TASK INSTRUCTIONS | Find every line of the listing below where "write" appears, and copy it.
----------
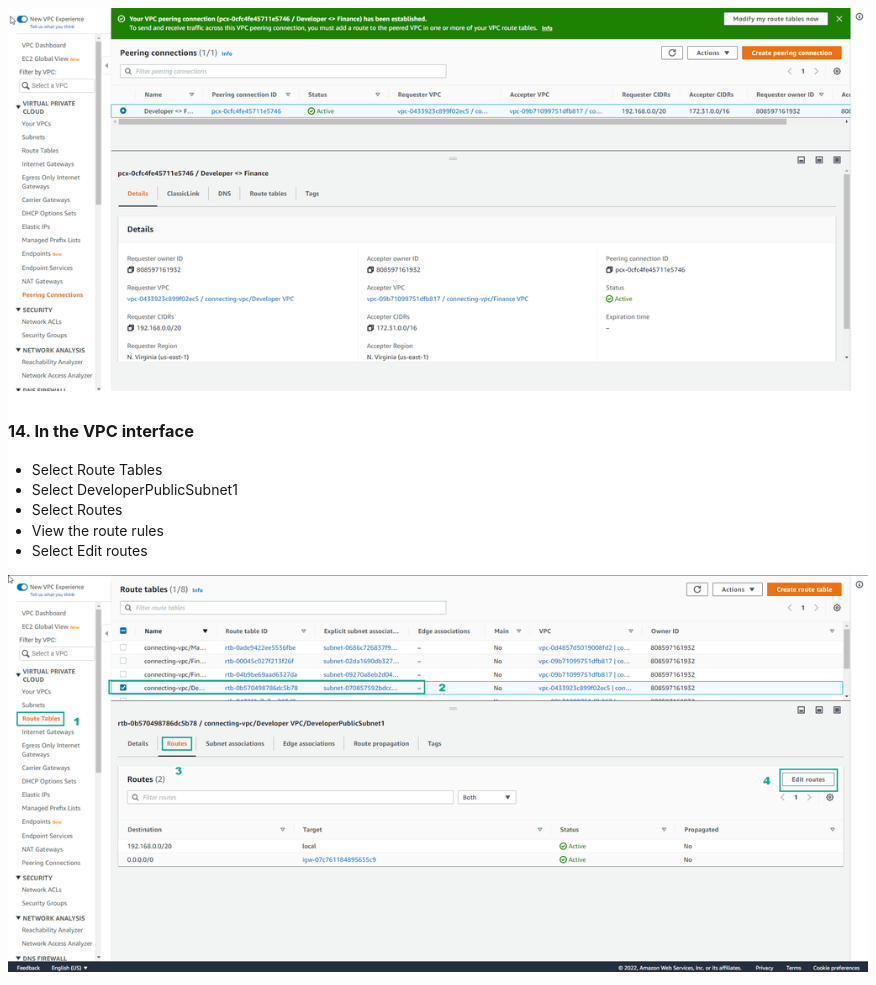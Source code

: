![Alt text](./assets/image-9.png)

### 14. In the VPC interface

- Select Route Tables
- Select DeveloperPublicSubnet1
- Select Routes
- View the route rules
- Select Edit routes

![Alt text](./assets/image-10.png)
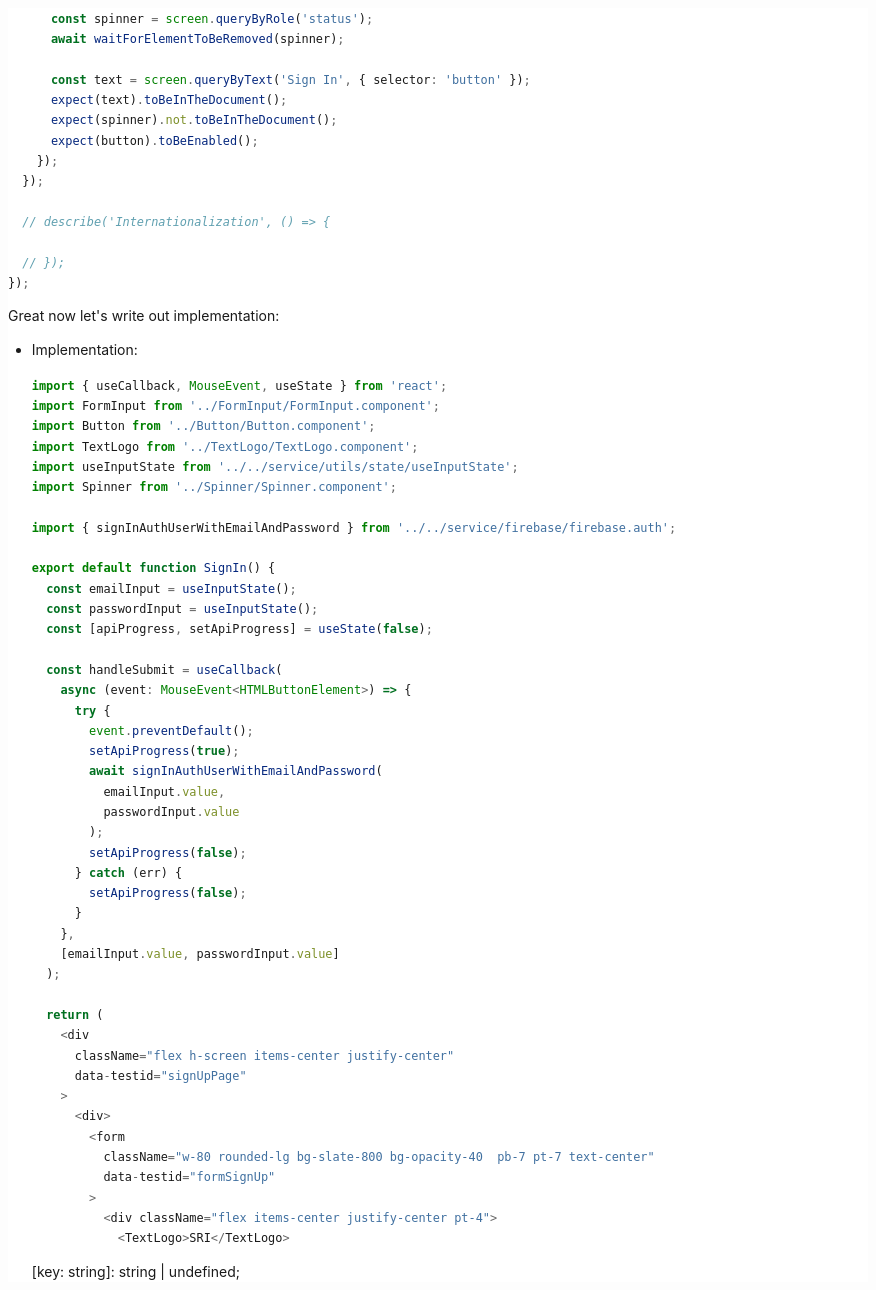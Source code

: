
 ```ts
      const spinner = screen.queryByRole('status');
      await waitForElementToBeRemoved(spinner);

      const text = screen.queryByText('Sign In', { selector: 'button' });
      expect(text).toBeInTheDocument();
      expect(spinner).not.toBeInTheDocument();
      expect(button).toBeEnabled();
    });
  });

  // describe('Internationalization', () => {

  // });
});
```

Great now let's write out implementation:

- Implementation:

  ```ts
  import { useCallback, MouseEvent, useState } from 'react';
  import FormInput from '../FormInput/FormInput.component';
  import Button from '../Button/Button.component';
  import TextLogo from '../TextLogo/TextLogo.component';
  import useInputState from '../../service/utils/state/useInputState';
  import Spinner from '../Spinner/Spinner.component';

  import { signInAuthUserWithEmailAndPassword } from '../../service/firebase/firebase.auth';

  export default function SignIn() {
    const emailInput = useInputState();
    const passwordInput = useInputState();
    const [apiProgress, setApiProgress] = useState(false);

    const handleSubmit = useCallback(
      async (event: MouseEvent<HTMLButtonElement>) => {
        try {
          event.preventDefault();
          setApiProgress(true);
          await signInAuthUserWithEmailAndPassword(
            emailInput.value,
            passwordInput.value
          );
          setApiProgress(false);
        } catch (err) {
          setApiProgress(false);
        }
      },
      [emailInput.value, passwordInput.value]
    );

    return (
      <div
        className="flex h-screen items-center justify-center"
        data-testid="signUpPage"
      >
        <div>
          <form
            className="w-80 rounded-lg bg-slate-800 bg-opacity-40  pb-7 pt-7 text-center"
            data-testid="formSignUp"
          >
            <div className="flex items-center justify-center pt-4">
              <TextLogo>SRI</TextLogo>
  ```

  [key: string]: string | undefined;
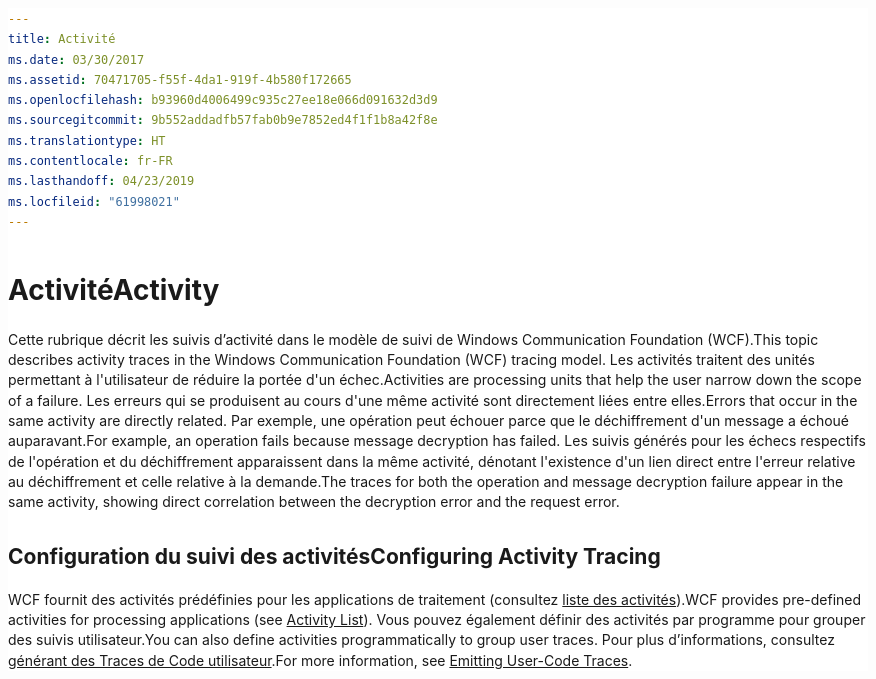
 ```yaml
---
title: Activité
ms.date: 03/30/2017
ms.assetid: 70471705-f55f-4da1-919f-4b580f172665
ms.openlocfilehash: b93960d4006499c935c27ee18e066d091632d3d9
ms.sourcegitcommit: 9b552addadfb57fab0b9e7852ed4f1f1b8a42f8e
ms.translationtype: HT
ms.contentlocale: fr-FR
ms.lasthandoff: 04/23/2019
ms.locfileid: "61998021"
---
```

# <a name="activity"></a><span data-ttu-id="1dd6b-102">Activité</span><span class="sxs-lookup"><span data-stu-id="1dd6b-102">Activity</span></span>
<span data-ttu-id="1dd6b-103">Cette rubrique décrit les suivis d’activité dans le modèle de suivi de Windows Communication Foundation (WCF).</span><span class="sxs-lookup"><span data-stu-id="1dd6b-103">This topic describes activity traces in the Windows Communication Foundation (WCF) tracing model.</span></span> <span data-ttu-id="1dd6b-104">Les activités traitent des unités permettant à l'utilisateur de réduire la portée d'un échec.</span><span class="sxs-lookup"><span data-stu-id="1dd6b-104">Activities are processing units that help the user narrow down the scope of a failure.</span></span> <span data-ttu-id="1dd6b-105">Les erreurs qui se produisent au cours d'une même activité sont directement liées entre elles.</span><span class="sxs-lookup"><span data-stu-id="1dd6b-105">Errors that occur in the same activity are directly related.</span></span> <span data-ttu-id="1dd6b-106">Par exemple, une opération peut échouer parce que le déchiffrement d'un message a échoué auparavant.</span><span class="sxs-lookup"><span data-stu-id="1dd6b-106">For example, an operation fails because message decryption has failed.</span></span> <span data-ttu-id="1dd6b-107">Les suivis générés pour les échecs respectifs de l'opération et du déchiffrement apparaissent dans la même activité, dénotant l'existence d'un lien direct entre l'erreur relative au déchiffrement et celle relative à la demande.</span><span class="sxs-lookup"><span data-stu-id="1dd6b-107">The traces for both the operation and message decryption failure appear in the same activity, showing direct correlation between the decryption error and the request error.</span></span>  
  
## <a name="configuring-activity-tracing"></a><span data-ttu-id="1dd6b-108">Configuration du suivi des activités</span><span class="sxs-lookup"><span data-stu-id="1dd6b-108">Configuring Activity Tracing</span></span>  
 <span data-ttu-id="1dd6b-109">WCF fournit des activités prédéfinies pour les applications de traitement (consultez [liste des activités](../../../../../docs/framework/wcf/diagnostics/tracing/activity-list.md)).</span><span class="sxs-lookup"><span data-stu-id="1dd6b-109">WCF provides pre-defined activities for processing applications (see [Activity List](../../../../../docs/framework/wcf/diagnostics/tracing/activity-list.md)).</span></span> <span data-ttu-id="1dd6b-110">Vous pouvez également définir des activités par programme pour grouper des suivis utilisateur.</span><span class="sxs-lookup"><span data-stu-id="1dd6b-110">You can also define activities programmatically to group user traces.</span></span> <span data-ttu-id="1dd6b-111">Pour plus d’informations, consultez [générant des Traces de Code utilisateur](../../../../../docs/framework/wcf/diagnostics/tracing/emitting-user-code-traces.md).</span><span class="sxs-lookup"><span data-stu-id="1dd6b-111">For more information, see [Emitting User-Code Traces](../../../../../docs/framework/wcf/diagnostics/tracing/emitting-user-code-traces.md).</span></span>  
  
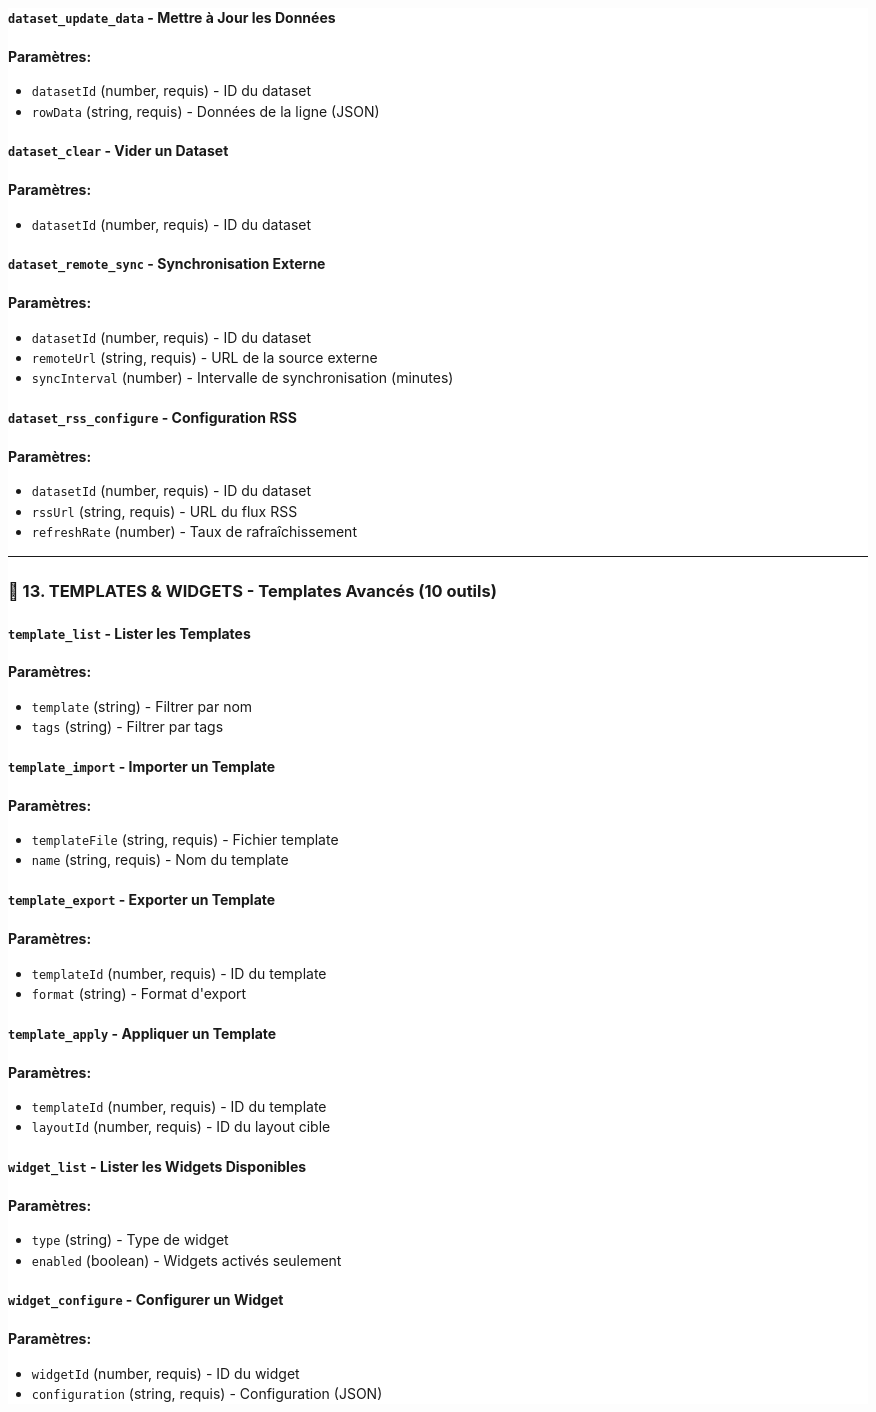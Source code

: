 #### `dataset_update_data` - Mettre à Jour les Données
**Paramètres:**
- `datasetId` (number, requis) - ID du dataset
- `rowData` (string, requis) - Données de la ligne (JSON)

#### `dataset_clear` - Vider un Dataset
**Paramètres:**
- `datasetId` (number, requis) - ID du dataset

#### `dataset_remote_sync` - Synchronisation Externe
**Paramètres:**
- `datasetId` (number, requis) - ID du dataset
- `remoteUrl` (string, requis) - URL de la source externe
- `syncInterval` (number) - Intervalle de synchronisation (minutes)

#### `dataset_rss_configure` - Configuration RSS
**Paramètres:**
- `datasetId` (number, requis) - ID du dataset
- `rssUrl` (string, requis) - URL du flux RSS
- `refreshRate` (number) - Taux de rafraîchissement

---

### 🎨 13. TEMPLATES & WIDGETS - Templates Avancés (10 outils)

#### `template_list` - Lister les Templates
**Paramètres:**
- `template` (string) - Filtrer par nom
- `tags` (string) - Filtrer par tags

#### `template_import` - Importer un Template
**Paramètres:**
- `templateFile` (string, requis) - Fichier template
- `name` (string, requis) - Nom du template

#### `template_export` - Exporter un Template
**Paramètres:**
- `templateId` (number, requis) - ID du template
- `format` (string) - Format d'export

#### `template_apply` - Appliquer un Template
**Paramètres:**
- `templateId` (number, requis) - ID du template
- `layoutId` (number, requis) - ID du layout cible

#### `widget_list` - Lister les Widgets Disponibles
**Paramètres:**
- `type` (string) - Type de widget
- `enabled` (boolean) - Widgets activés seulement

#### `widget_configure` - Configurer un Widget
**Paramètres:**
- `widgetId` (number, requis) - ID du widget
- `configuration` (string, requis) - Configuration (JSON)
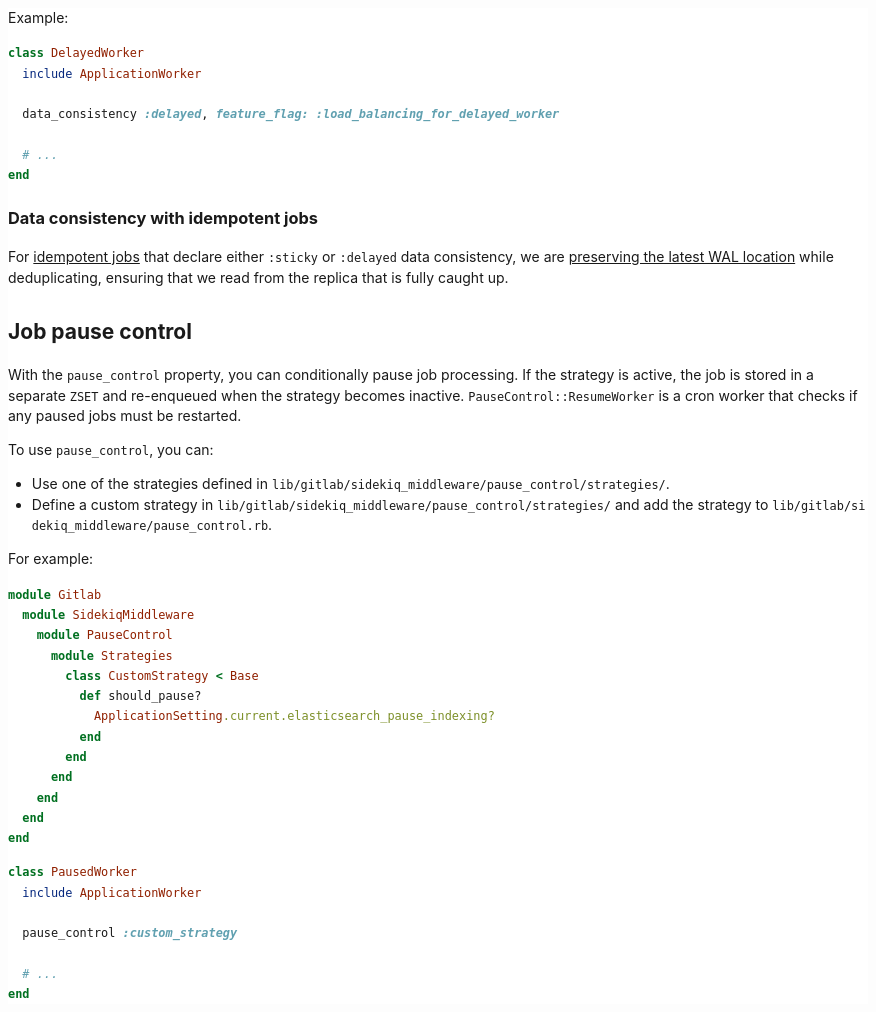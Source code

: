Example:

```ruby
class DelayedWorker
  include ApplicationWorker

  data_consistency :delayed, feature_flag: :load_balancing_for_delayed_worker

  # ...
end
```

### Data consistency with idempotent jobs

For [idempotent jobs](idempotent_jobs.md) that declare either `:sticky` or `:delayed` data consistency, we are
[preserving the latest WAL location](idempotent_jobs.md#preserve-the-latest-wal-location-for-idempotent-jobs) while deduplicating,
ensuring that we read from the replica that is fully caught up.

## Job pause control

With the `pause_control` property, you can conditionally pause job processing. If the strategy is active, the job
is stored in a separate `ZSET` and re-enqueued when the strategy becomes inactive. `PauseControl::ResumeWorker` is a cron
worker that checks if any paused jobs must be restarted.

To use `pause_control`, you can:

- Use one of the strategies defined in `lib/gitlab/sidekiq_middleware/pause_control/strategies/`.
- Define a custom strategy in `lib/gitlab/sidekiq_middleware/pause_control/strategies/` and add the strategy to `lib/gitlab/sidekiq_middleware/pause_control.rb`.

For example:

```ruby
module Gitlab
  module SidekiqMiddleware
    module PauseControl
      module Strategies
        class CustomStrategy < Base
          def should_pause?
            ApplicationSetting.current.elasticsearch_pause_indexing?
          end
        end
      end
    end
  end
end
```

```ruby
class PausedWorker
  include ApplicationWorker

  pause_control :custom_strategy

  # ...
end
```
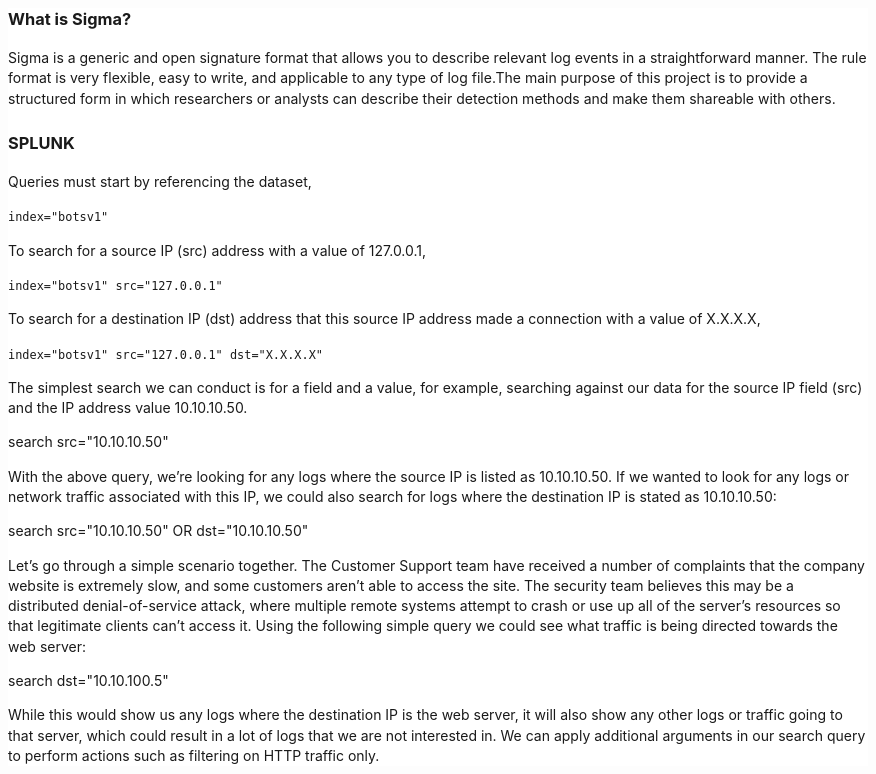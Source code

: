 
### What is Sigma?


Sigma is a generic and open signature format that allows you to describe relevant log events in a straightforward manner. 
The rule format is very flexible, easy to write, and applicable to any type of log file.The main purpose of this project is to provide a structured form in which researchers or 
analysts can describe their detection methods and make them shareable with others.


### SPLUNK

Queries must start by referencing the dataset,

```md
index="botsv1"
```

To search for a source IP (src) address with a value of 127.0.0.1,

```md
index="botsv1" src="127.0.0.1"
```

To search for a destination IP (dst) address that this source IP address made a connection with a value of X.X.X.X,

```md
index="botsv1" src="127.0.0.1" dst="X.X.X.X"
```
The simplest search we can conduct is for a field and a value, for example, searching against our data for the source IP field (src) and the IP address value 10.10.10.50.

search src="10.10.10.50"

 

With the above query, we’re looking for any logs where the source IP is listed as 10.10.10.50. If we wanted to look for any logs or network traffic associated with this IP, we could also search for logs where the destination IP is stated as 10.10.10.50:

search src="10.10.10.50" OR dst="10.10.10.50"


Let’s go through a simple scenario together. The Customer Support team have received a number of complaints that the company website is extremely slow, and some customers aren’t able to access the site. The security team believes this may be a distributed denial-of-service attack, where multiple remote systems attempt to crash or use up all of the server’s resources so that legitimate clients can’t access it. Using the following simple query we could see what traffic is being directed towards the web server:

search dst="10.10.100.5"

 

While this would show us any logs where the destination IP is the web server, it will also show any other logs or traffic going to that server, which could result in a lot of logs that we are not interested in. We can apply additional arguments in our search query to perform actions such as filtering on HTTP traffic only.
----------
OUTPUT BELOW |
Great now let's write out implementation:
The rule format is very flexible, easy to write, and applicable to any type of log file.The main purpose of this project is to provide a structured form in which researchers or 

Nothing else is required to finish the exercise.